Joint damage in RA is equated with radiographic evidence of bone erosion and cartilage loss. Both are often considered to be consequences of synovial inflammation. However, some clinical observations have challenged this dogma (89, 90), and two recent cautionary studies are noteworthy. Lewis rats immunized with CFA develop an inflammatory, destructive polyarthritis. When given osteoprotegerin, a decoy molecule that blocks the interaction of members of the TNF ligand and receptor families (TNF-related activation-induced cytokine/RANKL; osteoclast differentiation factor/osteoprotegerin ligand) on osteoblast and osteoclast precursors, respectively, there was no effect on joint inflammation, but cartilage and bone damage was completely eliminated (91). A similar result was observed in a study of anti-TNFα antibody treatment of RA; joint destruction (determined by radiographic assessment) did not progress over 54 weeks in the treated group, regardless of whether or not inflammatory measures improved (92). These data suggest that bone erosion and cartilage erosion are distinct entities that are independent of either the inflammatory response or a T cell-mediated intraarticular process.

An updated model: T cell independence and interdependence from beginning to end?

This review was designed to show that RA is not just about T cells; rather, it is a multicellular process with 3 distinct, juxtaposed phases (see Figure 1).

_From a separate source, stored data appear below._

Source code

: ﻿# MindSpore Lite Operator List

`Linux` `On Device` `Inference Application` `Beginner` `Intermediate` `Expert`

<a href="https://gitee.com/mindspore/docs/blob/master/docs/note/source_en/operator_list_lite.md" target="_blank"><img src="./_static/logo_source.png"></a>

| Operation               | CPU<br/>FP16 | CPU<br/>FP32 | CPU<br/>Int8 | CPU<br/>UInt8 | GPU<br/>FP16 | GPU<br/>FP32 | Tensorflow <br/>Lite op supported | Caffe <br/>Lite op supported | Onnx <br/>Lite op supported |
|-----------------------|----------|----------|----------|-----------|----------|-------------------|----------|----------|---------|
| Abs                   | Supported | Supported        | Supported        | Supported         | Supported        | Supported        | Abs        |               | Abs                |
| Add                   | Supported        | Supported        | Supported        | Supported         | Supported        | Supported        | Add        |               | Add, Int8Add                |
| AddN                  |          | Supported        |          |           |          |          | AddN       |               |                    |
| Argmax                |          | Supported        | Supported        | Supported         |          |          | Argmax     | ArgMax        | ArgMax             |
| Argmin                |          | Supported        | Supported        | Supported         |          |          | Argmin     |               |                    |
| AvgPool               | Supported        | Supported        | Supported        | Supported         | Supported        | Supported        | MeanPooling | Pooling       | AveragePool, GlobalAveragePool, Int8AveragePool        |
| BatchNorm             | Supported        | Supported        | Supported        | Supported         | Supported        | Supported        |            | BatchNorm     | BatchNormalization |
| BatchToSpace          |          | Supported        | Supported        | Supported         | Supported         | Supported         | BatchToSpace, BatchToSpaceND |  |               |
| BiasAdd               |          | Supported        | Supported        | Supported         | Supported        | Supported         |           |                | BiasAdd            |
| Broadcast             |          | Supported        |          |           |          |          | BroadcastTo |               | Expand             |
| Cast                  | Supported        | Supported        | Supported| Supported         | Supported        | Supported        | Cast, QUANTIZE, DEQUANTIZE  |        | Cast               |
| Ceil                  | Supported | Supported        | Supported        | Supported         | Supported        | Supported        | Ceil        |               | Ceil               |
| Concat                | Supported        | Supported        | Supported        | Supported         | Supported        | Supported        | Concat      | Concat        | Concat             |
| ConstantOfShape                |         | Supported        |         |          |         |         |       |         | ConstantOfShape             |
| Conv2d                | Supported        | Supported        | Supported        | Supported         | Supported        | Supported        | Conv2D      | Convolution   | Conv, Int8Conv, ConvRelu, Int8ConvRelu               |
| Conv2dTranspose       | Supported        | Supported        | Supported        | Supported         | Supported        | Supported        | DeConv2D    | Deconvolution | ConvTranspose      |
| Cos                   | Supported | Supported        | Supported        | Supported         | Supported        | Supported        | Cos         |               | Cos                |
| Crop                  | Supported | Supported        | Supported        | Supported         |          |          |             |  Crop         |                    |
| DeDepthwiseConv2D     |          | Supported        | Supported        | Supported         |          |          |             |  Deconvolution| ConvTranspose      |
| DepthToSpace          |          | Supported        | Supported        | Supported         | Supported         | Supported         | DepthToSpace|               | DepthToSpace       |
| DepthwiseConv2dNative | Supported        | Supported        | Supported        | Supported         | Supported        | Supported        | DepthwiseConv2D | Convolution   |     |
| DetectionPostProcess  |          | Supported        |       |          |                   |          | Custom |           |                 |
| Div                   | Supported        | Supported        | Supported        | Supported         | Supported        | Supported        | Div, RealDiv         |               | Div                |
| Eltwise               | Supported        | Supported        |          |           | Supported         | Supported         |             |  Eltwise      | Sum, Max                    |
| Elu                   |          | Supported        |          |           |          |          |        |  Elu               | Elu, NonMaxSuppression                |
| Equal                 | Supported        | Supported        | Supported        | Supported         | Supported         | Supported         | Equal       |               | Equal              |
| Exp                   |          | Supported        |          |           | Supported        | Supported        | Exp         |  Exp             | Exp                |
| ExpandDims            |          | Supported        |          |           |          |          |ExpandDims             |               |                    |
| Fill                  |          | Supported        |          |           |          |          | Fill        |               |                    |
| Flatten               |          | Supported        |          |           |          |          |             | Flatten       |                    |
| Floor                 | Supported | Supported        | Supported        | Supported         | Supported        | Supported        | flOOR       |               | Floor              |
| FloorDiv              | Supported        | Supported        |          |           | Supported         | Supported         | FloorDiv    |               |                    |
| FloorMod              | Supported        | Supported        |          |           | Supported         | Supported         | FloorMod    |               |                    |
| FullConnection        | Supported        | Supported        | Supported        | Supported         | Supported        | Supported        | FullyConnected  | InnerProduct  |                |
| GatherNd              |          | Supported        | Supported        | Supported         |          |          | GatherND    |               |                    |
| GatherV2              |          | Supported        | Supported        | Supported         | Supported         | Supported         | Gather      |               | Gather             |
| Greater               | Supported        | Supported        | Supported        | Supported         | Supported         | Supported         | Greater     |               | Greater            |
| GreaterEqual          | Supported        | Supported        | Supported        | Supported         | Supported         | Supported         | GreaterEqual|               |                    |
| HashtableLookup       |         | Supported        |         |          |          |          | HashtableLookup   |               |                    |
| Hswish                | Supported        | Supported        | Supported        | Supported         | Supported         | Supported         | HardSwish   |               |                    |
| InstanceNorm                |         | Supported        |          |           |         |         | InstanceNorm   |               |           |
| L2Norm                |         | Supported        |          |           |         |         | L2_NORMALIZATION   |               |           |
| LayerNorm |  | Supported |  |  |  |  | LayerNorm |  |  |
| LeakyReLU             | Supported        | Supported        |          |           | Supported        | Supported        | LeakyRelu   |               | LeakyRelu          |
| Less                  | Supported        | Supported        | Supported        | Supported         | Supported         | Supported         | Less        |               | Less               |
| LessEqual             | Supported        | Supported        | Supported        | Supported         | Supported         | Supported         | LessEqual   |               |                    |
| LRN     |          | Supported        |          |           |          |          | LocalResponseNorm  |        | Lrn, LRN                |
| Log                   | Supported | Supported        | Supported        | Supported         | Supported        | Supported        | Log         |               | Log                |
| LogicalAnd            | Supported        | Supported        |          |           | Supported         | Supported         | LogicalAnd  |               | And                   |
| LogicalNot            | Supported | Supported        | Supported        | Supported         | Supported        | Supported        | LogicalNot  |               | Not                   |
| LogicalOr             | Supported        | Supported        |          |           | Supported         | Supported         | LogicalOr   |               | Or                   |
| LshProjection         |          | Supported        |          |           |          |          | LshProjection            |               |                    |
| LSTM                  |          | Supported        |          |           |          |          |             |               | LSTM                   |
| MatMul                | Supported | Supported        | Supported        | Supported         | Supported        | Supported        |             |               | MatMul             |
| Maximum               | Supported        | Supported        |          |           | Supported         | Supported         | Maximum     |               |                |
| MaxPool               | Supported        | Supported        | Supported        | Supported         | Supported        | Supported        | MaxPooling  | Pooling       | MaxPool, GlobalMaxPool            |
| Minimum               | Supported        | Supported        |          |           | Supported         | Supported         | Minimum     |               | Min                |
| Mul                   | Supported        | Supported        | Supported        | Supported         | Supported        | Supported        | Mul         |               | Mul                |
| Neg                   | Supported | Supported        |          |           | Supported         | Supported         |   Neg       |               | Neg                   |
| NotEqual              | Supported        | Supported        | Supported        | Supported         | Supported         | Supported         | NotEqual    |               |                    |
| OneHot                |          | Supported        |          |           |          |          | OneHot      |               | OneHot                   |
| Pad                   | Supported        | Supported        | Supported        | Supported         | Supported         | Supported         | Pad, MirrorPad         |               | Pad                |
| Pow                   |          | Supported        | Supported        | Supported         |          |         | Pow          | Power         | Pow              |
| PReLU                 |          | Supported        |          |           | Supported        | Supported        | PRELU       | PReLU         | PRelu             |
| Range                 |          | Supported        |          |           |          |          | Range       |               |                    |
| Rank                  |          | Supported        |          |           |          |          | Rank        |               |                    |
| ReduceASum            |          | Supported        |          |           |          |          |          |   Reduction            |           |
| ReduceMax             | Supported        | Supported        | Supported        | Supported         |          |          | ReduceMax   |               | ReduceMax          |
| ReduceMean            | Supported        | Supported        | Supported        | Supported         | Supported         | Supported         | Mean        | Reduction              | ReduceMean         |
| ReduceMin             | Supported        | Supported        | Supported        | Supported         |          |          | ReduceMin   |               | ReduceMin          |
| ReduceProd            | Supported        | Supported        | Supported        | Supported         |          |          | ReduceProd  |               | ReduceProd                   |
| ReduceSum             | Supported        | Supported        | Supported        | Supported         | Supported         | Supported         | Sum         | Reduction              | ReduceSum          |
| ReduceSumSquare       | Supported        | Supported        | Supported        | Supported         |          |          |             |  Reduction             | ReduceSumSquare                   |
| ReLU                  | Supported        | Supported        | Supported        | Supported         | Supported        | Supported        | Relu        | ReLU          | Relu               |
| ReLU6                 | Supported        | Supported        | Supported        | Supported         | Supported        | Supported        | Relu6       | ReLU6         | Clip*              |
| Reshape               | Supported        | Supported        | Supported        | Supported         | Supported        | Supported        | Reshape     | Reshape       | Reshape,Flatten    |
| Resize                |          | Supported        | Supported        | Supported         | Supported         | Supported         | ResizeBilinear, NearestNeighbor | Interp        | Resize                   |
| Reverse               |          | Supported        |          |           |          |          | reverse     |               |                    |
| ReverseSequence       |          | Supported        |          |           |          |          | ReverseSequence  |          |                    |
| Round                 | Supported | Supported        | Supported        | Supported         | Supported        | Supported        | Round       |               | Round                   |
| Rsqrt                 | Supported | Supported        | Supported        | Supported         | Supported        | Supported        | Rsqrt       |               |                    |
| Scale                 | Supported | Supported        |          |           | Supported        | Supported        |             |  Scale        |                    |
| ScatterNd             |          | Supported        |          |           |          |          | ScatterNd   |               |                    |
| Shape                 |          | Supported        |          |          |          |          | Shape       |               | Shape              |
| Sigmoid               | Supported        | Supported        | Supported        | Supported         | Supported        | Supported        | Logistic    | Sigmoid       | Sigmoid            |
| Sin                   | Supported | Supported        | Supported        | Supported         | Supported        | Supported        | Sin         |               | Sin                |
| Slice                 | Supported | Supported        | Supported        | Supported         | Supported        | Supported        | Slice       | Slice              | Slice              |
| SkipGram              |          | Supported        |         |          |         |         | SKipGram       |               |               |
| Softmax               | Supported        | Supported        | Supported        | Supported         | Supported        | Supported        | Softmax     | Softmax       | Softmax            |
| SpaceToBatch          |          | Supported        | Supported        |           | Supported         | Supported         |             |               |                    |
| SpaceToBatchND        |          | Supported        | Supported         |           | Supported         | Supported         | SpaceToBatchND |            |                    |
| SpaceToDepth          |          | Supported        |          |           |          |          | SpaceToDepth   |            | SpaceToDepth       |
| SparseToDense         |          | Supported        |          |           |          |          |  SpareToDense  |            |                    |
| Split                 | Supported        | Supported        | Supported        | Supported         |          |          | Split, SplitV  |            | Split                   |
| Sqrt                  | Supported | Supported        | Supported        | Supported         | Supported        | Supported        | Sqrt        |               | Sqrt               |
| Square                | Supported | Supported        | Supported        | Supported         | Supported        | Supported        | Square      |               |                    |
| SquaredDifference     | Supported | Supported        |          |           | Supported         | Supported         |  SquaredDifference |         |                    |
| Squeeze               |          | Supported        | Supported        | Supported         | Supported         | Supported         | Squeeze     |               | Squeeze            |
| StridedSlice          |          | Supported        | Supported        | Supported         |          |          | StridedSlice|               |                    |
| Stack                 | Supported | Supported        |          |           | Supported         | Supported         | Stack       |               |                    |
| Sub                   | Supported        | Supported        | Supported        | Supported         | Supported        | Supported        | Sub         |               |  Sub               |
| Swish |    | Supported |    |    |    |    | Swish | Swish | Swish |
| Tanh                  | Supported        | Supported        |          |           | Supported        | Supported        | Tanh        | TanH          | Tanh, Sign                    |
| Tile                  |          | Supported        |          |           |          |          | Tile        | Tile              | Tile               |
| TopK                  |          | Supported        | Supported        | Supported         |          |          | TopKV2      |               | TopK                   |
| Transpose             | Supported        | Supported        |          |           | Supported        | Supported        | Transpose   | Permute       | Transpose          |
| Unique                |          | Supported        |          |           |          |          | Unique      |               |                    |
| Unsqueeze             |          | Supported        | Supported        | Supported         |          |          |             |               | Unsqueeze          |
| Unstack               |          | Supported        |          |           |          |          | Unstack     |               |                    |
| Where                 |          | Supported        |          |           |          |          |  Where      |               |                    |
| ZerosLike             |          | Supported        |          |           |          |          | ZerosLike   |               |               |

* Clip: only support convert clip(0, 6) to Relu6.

The induction phase precedes clinically apparent joint inflammation, may be antigen independent, and involves normal joint constituents (i.e., synovial lining cells) and their cytokines and chemokines to bring blood cells into the joint, where they can initiate and perpetuate an inflammatory phase. The typical clinical picture of RA ensues, driven by lymphocytes, macrophages, and antigen-presenting cells. This aspect may involve specific antigens—either foreign or native and either integral to the joint or presented in the periphery—but the phlogistic byproducts of the immunocompetent cells extends the inflammation by engaging and activating leukocytes. The destructive phase can be without symptoms (at least in the beginning), may be antigen independent, and is supported by mesenchymal elements, such as fibroblasts and synoviocytes. Bone erosion and cartilage damage probably develop independently. The former is caused by osteoclasts in direct contiguity with bone, while cartilage dissolution results from proteolytic enzymes produced by synoviocytes in the pannus or released from granulocytes in the synovial fluid bathing the articular surface. Connections between the 3 phases and their interactions are still poorly understood, but eventually, the successful treatment of RA will depend on dealing with all the elements of this multicellular process.

Figure 1.

Schematic diagram of disease mechanisms that likely occur in various phases of rheumatoid arthritis. Innate immunity activates mesenchymal cells and macrophages (MF) in the earliest phases, which can focus a subsequent immune response to the synovium. Antigen-specific responses, although not proven, are probably most important in the inflammatory phases, while macrophage and fibroblast-like synoviocyte (FLS) cytokines dominate. Direct T cell contact can also activate other cells in an antigen-independent manner. In the latter phases of disease, many cell types activate osteoclasts (OC) through the receptor activator of nuclear factor κB (RANK)-RANK ligand system, although FLS likely provide the greatest stimulus. Autonomous activation of FLS might contribute to this process.